**Task item**
Nothing but a number is wanted: the count of lines in the records below that include "mars".

**Records to use**
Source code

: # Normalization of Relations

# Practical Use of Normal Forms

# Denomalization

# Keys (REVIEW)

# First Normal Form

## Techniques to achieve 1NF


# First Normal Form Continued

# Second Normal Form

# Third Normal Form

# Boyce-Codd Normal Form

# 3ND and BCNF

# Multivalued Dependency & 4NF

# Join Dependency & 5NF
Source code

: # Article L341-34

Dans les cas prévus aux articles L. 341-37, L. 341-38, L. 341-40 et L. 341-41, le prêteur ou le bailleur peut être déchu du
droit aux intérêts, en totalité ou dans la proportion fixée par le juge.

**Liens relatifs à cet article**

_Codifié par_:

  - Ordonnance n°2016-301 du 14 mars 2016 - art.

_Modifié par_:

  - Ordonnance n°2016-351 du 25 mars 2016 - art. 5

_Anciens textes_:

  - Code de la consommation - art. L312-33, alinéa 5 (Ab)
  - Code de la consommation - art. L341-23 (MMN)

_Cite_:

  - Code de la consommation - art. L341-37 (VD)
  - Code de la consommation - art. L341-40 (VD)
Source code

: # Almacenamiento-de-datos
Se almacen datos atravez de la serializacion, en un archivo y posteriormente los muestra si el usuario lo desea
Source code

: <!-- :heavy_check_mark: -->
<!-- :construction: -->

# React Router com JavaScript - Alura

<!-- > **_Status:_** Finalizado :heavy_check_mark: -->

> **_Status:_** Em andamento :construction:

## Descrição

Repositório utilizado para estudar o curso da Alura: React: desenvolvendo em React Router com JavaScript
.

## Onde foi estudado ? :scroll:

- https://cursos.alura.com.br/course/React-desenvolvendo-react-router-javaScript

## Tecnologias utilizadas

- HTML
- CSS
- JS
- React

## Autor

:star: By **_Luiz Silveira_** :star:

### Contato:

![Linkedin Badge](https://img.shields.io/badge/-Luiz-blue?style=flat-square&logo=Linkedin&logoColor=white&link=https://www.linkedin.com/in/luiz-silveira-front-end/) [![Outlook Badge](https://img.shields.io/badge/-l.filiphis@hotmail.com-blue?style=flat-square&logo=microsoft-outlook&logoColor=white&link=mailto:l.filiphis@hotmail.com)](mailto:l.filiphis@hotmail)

...

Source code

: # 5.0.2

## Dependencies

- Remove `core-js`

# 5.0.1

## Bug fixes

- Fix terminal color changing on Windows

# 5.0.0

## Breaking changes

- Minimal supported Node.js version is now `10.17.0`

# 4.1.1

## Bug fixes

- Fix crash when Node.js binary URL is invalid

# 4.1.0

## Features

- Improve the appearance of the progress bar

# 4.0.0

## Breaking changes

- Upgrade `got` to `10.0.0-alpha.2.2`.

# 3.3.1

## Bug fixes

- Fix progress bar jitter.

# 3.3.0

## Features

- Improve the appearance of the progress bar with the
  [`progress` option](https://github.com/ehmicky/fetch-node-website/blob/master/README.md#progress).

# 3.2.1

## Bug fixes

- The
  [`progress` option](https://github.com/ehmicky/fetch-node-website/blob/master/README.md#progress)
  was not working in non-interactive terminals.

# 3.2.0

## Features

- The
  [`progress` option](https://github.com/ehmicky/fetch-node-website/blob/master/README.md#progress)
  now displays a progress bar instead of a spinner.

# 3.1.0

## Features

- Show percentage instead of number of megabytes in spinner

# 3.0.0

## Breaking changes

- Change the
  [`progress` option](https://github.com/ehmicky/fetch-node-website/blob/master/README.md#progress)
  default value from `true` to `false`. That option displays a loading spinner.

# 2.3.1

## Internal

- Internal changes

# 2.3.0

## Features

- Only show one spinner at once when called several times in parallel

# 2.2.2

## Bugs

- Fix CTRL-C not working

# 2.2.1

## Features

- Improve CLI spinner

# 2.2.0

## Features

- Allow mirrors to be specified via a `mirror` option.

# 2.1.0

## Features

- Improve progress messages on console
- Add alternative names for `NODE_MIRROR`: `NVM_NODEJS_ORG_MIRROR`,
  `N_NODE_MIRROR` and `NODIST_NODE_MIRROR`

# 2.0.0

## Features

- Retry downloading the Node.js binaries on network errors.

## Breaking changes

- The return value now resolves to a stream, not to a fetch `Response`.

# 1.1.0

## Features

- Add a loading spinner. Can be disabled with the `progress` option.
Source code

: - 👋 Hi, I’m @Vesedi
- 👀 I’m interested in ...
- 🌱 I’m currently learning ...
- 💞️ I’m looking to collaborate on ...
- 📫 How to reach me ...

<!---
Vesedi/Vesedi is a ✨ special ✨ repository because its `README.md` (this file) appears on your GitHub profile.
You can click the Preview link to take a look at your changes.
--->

--

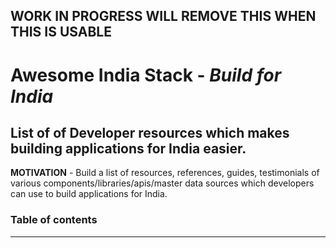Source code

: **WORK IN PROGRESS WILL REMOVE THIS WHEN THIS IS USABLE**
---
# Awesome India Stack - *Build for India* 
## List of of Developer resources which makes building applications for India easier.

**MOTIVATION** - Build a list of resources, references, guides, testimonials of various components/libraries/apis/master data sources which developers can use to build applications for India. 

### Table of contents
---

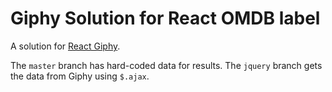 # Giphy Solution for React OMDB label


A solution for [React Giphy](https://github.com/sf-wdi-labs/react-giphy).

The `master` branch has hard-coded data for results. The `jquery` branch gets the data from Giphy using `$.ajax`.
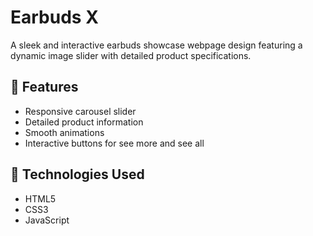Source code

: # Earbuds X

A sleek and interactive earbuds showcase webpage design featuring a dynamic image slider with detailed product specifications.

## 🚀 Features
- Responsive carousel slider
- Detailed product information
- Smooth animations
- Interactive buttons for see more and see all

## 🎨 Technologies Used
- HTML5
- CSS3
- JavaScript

**Exercise solution**
2